2017-11-27 17:15:59

by Bart Van Assche

[permalink] [raw]
Subject: Re: [PATCH V2 1/5] dm-mpath: don't call blk_mq_delay_run_hw_queue() in case of BLK_STS_RESOURCE

On Mon, 2017-11-27 at 13:07 +0800, Ming Lei wrote:
> If .queue_rq() returns BLK_STS_RESOURCE, blk-mq will rerun the queue in
> the three situations:
>
> 1) if BLK_MQ_S_SCHED_RESTART is set
> - queue is rerun after one rq is completed, see blk_mq_sched_restart()
> which is run from blk_mq_free_request()
>
> 2) run out of driver tag
> - queue is rerun after one tag is freed
>
> 3) otherwise
> - queue is run immediately in blk_mq_dispatch_rq_list()
>
> This random dealy of running hw queue is introduced by commit 6077c2d706097c0
> (dm rq: Avoid that request processing stalls sporadically), which claimed
> one request processing stalling is fixed, but never explained the behind
> idea, and it is a workaound at most.

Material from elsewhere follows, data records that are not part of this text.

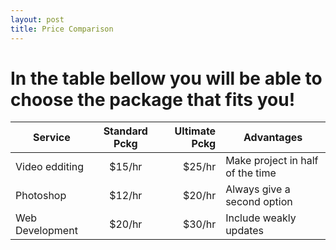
 ```yaml
---
layout: post
title: Price Comparison
---
```

<h1> In the table bellow you will be able to choose the package that fits you!</h1>

| Service        | Standard Pckg | Ultimate Pckg  | Advantages                       |
| -------------  |:-------------:| --------------:|----------------------------------|
| Video edditing | $15/hr        |   $25/hr       |Make project in half of the time  |
| Photoshop      | $12/hr        |   $20/hr       |Always give a second option       |
| Web Development| $20/hr        |   $30/hr       |Include weakly updates            |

Even the question isn't explained by
> anyone in recent discussion.
>
> Also calling blk_mq_delay_run_hw_queue() inside .queue_rq() is a horrible
> hack because it makes BLK_MQ_S_SCHED_RESTART not working, and degrades I/O
> peformance a lot.
>
> Finally this patch makes sure that dm-rq returns BLK_STS_RESOURCE to blk-mq
> only when underlying queue is out of resource, so we switch to return
> DM_MAPIO_DELAY_REQUEU if either MPATHF_QUEUE_IO or MPATHF_PG_INIT_REQUIRED
> is set in multipath_clone_and_map().

Sorry but in my opinion the above description shows that you don't understand
the dm-mpath driver completely.

> diff --git a/drivers/md/dm-mpath.c b/drivers/md/dm-mpath.c
> index c8faa2b85842..8fe3f45407ce 100644
> --- a/drivers/md/dm-mpath.c
> +++ b/drivers/md/dm-mpath.c
> @@ -484,9 +484,7 @@ static int multipath_clone_and_map(struct dm_target *ti, struct request *rq,
> return DM_MAPIO_KILL;
> } else if (test_bit(MPATHF_QUEUE_IO, &m->flags) ||
> test_bit(MPATHF_PG_INIT_REQUIRED, &m->flags)) {
> - if (pg_init_all_paths(m))
> - return DM_MAPIO_DELAY_REQUEUE;
> - return DM_MAPIO_REQUEUE;
> + return DM_MAPIO_DELAY_REQUEUE;
> }

This patch removes a pg_init_all_paths() call but you don't explain why you
think it is allowed to remove that call. Did you perhaps remove that call by
mistake?

Bart.